The contract every tool satisfies
The full Tool interface is large because it covers execution, permissions, and
UI rendering. These two source excerpts show the parts to learn first:
export type Tool<
Input extends AnyObject = AnyObject,
Output = unknown,
P extends ToolProgressData = ToolProgressData,
> = {
call(
args: z.infer<Input>,
context: ToolUseContext,
canUseTool: CanUseToolFn,
parentMessage: AssistantMessage,
onProgress?: ToolCallProgress<P>,
): Promise<ToolResult<Output>>
description(
input: z.infer<Input>,
options: {
isNonInteractiveSession: boolean
toolPermissionContext: ToolPermissionContext
tools: Tools
},
): Promise<string>
readonly inputSchema: Input
readonly inputJSONSchema?: ToolInputJSONSchema
outputSchema?: z.ZodType<unknown>
inputsEquivalent?(a: z.infer<Input>, b: z.infer<Input>): boolean
isConcurrencySafe(input: z.infer<Input>): boolean
isEnabled(): boolean
isReadOnly(input: z.infer<Input>): boolean
isDestructive?(input: z.infer<Input>): boolean
checkPermissions(
input: z.infer<Input>,
context: ToolUseContext,
): Promise<PermissionResult>
prompt(options: {
getToolPermissionContext: () => Promise<ToolPermissionContext>
tools: Tools
agents: AgentDefinition[]
allowedAgentTypes?: string[]
}): Promise<string>
userFacingName(input: Partial<z.infer<Input>> | undefined): string
readonly name: string
maxResultSizeChars: number
readonly strict?: boolean
Tool.ts also defines:
export type Tools = readonly Tool[]
That one-line alias matters because it makes “the tool pool for this session” feel like a first-class concept instead of an unnamed array.
| Field | Meaning | First Pass |
|---|---|---|
name | Stable identifier used when the model asks to call a tool. | Very important |
inputSchema | The Zod schema that defines the JSON input the model is allowed to send. | Very important |
call | The function that does the actual work after validation and permission checks. | Very important |
checkPermissions | Tool-specific permission logic layered on top of the shared permission system. | Very important |
prompt | The prompt fragment that tells the model how to use the tool correctly. | Helpful after the basics |
maxResultSizeChars | The cutoff that decides when a large tool result should be persisted to disk instead of sent in full. | Helpful after the basics |
Why buildTool() exists
Concrete tool files usually do not want to re-implement the same default
behavior over and over.

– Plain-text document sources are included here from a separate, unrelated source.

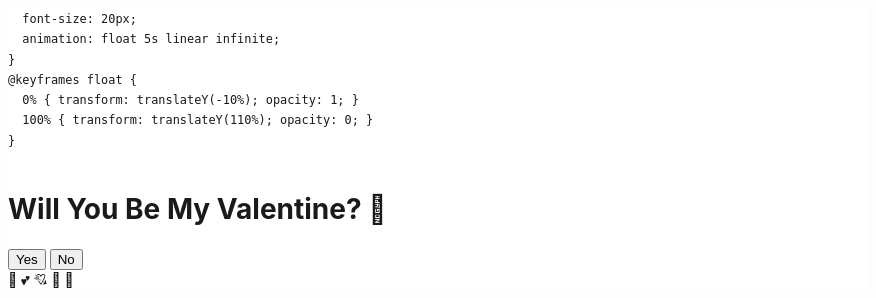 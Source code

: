       font-size: 20px;
      animation: float 5s linear infinite;
    }
    @keyframes float {
      0% { transform: translateY(-10%); opacity: 1; }
      100% { transform: translateY(110%); opacity: 0; }
    }
  </style>
</head>
<body>
  <div class="container">
    <h1>Will You Be My Valentine? 💖</h1>
    <div class="buttons">
      <button class="yes" onclick="alert('Yay! You made me the happiest! 💕')">Yes</button>
      <button class="no" onmouseover="moveButton(this)">No</button>
    </div>
  </div>

  <div class="hearts">
    <!-- Hearts floating in the background -->
    <span>💖</span>
    <span>💕</span>
    <span>💘</span>
    <span>💓</span>
    <span>💝</span>
  </div>

  <script>
    function moveButton(button) {
      const x = Math.random() * (window.innerWidth - button.offsetWidth);
      const y = Math.random() * (window.innerHeight - button.offsetHeight);
      button.style.position = 'absolute';
      button.style.left = `${x}px`;
      button.style.top = `${y}px`;
    }

    // Add floating hearts dynamically
    const heartsContainer = document.querySelector('.hearts');
    for (let i = 0; i < 20; i++) {
      const heart = document.createElement('span');
      heart.innerHTML = '💖';
      heart.style.left = `${Math.random() * 100}%`;
      heart.style.animationDuration = `${Math.random() * 3 + 2}s`;
      heartsContainer.appendChild(heart);
    }
  </script>
</body>
</html>
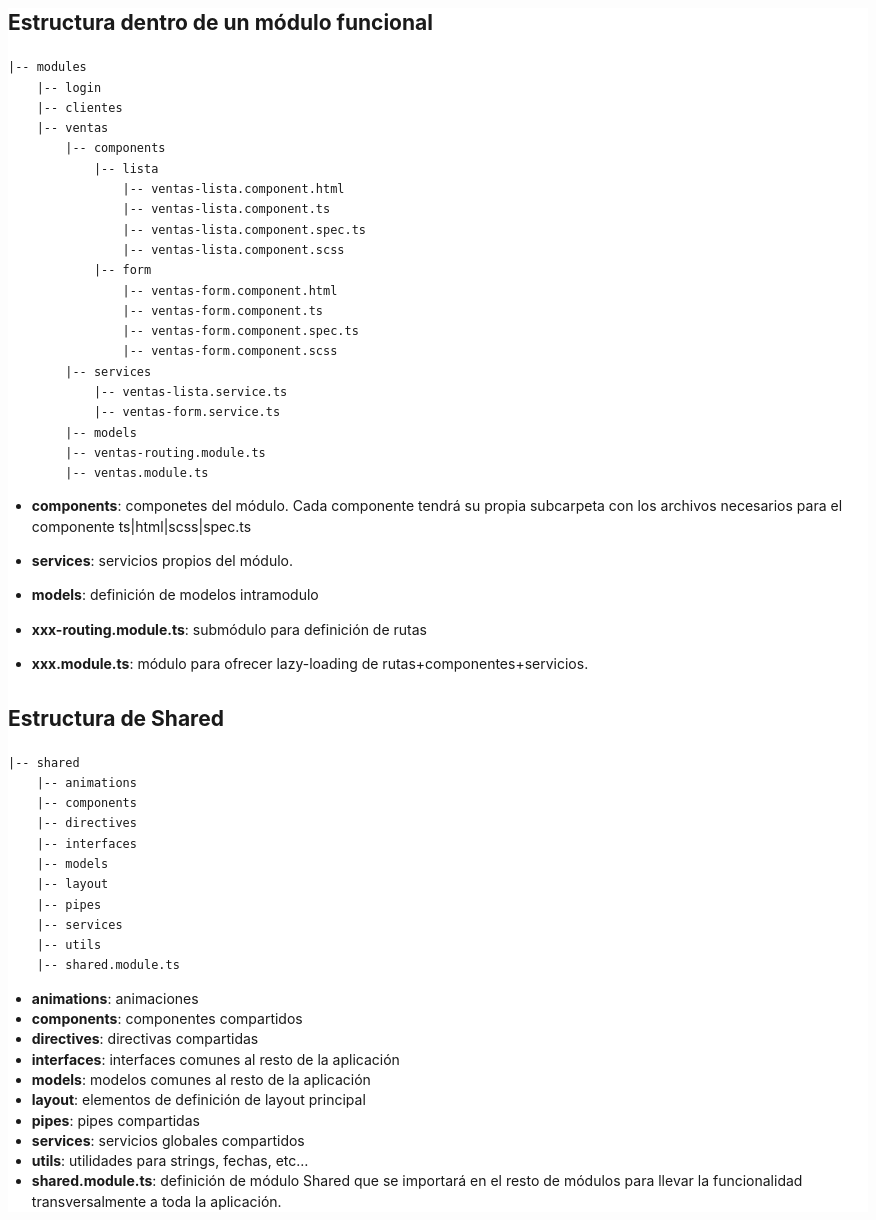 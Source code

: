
 ```    
```    

## Estructura dentro de un módulo funcional
```
|-- modules
    |-- login
    |-- clientes
    |-- ventas
        |-- components
            |-- lista
                |-- ventas-lista.component.html
                |-- ventas-lista.component.ts
                |-- ventas-lista.component.spec.ts
                |-- ventas-lista.component.scss
            |-- form
                |-- ventas-form.component.html
                |-- ventas-form.component.ts
                |-- ventas-form.component.spec.ts
                |-- ventas-form.component.scss
        |-- services
            |-- ventas-lista.service.ts
            |-- ventas-form.service.ts
        |-- models
        |-- ventas-routing.module.ts
        |-- ventas.module.ts
```        
* **components**: componetes del módulo. Cada componente tendrá su propia subcarpeta con los archivos necesarios para el componente ts|html|scss|spec.ts 

* **services**: servicios propios del módulo.

* **models**: definición de modelos intramodulo

* **xxx-routing.module.ts**: submódulo para definición de rutas

* **xxx.module.ts**: módulo para ofrecer lazy-loading de rutas+componentes+servicios.

## Estructura de Shared
```        
|-- shared
    |-- animations
    |-- components
    |-- directives
    |-- interfaces
    |-- models
    |-- layout
    |-- pipes
    |-- services
    |-- utils
    |-- shared.module.ts
```            
* **animations**: animaciones
* **components**: componentes compartidos 
* **directives**: directivas compartidas
* **interfaces**: interfaces comunes al resto de la aplicación
* **models**: modelos comunes al resto de la aplicación
* **layout**: elementos de definición de layout principal
* **pipes**: pipes compartidas
* **services**: servicios globales compartidos
* **utils**: utilidades para strings, fechas, etc…
* **shared.module.ts**: definición de módulo Shared que se importará en el resto de módulos para llevar la funcionalidad transversalmente a toda la aplicación.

Tool.ts handles that with ToolDef, TOOL_DEFAULTS,
and buildTool():
export type ToolDef<
Input extends AnyObject = AnyObject,
Output = unknown,
P extends ToolProgressData = ToolProgressData,
> = Omit<Tool<Input, Output, P>, DefaultableToolKeys> &
Partial<Pick<Tool<Input, Output, P>, DefaultableToolKeys>>
const TOOL_DEFAULTS = {
isEnabled: () => true,
isConcurrencySafe: (_input?: unknown) => false,
isReadOnly: (_input?: unknown) => false,
isDestructive: (_input?: unknown) => false,
checkPermissions: (
input: { [key: string]: unknown },
_ctx?: ToolUseContext,
): Promise<PermissionResult> =>
Promise.resolve({ behavior: 'allow', updatedInput: input }),
toAutoClassifierInput: (_input?: unknown) => '',
userFacingName: (_input?: unknown) => '',
}
export function buildTool<D extends AnyToolDef>(def: D): BuiltTool<D> {
return {
...TOOL_DEFAULTS,
userFacingName: () => def.name,
...def,
} as BuiltTool<D>
}
This is the key idea: tool authors write the interesting parts, while
buildTool() fills in the boring defaults. That keeps the contract consistent
across dozens of tool files.
Takeaways
- Tool.ts is the shared vocabulary file for the entire tools subsystem.
- ToolPermissionContext is session policy, while ToolUseContext is the runtime backpack for one call.
- buildTool() keeps tool implementations smaller by filling in default methods consistently.